Die Revolution ist das größte, alles andere ist Quark.
Rosa Luxemburg

Mittwoch, April 19, 2006

Deutsche Doppelmoral

Laut Tagesschau verurteilte heute Frau Merkel den rassistischen Angriff auf einen Menschen äthiopischer Herkunft in Potsdam als "abscheuliche und menschenverachtende Tat". Soweit so gut. Frau Merkel tut gut daran, rechtsextremistische und rassistische Verbrechen derart zu verurteilen. Doch fragt man sich, warum gerade jetzt, warum nicht letzte Woche, vorletzte Woche, jeden Tag? Das Verbrechen scheint den Osterfrieden der Politikerin / Medien gebrochen zu haben. Auch wenn nicht immer Ostern ist, sind rassistische und rechtsextreme Gewalt in Deutschland an der Tagesordnung. Scheinbar schaffen sie es nur zu Feiertagen, an denen nichts anderes zu berichten ist in die 20.00 Uhr-Nachrichten. Deshalb hier nur eine unvollständige Aufzählung der letzten Wochen:
  • Vier Unbekannte beleidigten am 11. April in Krefeld (Nordrhein-Westfalen) einen 18­jährigen türkischer Herkunft mit rassistischen Sprüchen, schlugen ihn zusammen und raubten ihn aus.
  • In der Nacht vom 5. auf den 6. April verübten Unbekannte einen Brandanschlag auf eine türkische Teestube in Mülheim (Nordrhein-Westfalen).
  • Vier Neonazis im Alter von 15 bis 19 Jahren haben am 4. April in Cham (Bayern) einen 36jährigen Mann aus dem Irak beleidigt und körperlich angegriffen. Das berichtete das Coburger Tagblatt. Der Mann musste wegen Gesichtsverletzungen im Krankenhaus behandelt werden.
  • Wie die Westdeutsche Zeitung berichtet, wurde am 30. März ein Brandanschlag auf ein türkisches Bildungszentrum in der Innenstadt Dortmunds verübt.
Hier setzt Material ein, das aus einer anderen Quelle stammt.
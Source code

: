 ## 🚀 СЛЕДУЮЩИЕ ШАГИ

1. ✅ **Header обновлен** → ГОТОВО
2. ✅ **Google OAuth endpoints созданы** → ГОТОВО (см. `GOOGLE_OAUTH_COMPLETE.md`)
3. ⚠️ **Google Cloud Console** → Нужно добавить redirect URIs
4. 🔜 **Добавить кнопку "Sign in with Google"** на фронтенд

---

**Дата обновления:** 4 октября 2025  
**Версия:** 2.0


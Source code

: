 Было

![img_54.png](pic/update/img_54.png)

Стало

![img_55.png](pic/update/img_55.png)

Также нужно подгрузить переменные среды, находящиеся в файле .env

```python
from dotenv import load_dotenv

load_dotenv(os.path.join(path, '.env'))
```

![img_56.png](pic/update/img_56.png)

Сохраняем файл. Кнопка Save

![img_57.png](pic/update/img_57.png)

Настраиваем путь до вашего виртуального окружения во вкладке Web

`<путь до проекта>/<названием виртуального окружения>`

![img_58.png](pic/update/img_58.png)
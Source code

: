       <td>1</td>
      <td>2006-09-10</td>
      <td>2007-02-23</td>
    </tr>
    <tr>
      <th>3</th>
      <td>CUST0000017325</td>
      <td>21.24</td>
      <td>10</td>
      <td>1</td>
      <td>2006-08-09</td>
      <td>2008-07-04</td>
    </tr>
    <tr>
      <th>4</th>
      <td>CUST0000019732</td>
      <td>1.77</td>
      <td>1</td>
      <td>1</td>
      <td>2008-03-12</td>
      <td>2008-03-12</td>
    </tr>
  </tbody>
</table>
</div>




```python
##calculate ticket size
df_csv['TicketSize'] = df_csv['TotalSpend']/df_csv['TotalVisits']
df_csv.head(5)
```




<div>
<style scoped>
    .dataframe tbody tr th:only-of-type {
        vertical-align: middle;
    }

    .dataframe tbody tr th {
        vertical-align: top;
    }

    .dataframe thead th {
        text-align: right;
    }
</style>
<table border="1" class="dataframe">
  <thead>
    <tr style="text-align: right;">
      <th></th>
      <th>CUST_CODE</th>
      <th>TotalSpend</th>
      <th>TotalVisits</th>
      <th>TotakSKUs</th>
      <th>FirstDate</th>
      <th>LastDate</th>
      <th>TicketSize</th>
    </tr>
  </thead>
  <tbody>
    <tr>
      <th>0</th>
Die Brandsätze seien mög­licher­weise von selbst erloschen, das Mo­tiv der Täter sei noch unklar.
  • Ein 57jähriger verfolgte am 25. März einen Mann aus Burkina Faso mit einer Machete und brüllte rassistische Parolen. Der Vorfall ereignete sich in Magdeburg (Sachsen-Anhalt).
  • Eine zwanzigköpfige Gruppe attackierte am 24. März in Magdeburg (Sachsen-Anhalt) einen Sudanesen. An einer Bus­hal­te­stel­le schlugen einige aus der Gruppe den 24jährigen.
  • Wie erst vergangene Woche bekannt wurde, sprang am 20. März in Frankfurt an der Oder (Brandenburg) ein Kenianer aus Angst durch ein geschlossenes Fenster aus dem ersten Stock der Ausländerbehörde. Man hatte ihm mitgeteilt, dass er abgeschoben werden solle.
  • In Cottbus (Bran­denburg) griffen am 18. März Unbekannte einen Mazedonier an und verletzten ihn schwer. Dies berichtete die Berliner Morgenpost. Zwei Männer belästigten den 28jährigen zunächst in einem Bus und schubsten ihn. Als der Mann aussteigen wollte, verfolgte ihn eine etwa zehnköpfige Gruppe und schlug ihn zu Boden.
und so weiter und so fort... Rassismus ist in Deutschland alltäglich. Ebenso alltäglich sollten Bürger wie Politiker ihre Antirassistische Haltung zeigen, wollen sie glaubwürdig diese "abscheuliche und Menschenverachtende Tat" verurteilen. Was die Politiker hier inszenieren ist ein weiteres Beispiel eines medienwirksamen Antifaschismus' in der Tradition des "Aufstands der Anständigen". Sollte Frau Merkel das Thema am Herzen liegen, kann sie sich Woche für Woche die neuesten "abscheulichen Taten" ihrer Volksgenossen in der Jungle World durchlesen.